GIVEN DATA:
----------------------------------------

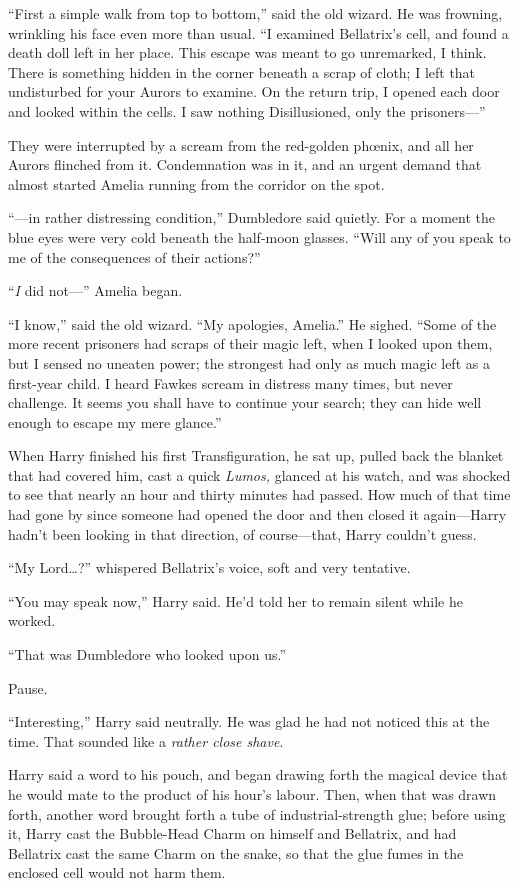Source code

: “First a simple walk from top to bottom,” said the old wizard. He was frowning, wrinkling his face even more than usual. “I examined Bellatrix’s cell, and found a death doll left in her place. This escape was meant to go unremarked, I think. There is something hidden in the corner beneath a scrap of cloth; I left that undisturbed for your Aurors to examine. On the return trip, I opened each door and looked within the cells. I saw nothing Disillusioned, only the prisoners—”

They were interrupted by a scream from the red-golden phœnix, and all her Aurors flinched from it. Condemnation was in it, and an urgent demand that almost started Amelia running from the corridor on the spot.

“—in rather distressing condition,” Dumbledore said quietly. For a moment the blue eyes were very cold beneath the half-moon glasses. “Will any of you speak to me of the consequences of their actions?”

“\emph{I} did not—” Amelia began.

“I know,” said the old wizard. “My apologies, Amelia.” He sighed. “Some of the more recent prisoners had scraps of their magic left, when I looked upon them, but I sensed no uneaten power; the strongest had only as much magic left as a first-year child. I heard Fawkes scream in distress many times, but never challenge. It seems you shall have to continue your search; they can hide well enough to escape my mere glance.”

\later

When Harry finished his first Transfiguration, he sat up, pulled back the blanket that had covered him, cast a quick \emph{Lumos,} glanced at his watch, and was shocked to see that nearly an hour and thirty minutes had passed. How much of that time had gone by since someone had opened the door and then closed it again—Harry hadn’t been looking in that direction, of course—that, Harry couldn’t guess.

“My Lord…?” whispered Bellatrix’s voice, soft and very tentative.

“You may speak now,” Harry said. He’d told her to remain silent while he worked.

“That was Dumbledore who looked upon us.”

Pause.

“Interesting,” Harry said neutrally. He was glad he had not noticed this at the time. That sounded like a \emph{rather close shave}.

Harry said a word to his pouch, and began drawing forth the magical device that he would mate to the product of his hour’s labour. Then, when that was drawn forth, another word brought forth a tube of industrial-strength glue; before using it, Harry cast the Bubble-Head Charm on himself and Bellatrix, and had Bellatrix cast the same Charm on the snake, so that the glue fumes in the enclosed cell would not harm them.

----------------------------------------

EXERCISE AIM:
Look over the listing and return each line that holds "Dumbledore".

EXPECTED ANSWER:
“—in rather distressing condition,” Dumbledore said quietly. For a moment the blue eyes were very cold beneath the half-moon glasses. “Will any of you speak to me of the consequences of their actions?”
“That was Dumbledore who looked upon us.”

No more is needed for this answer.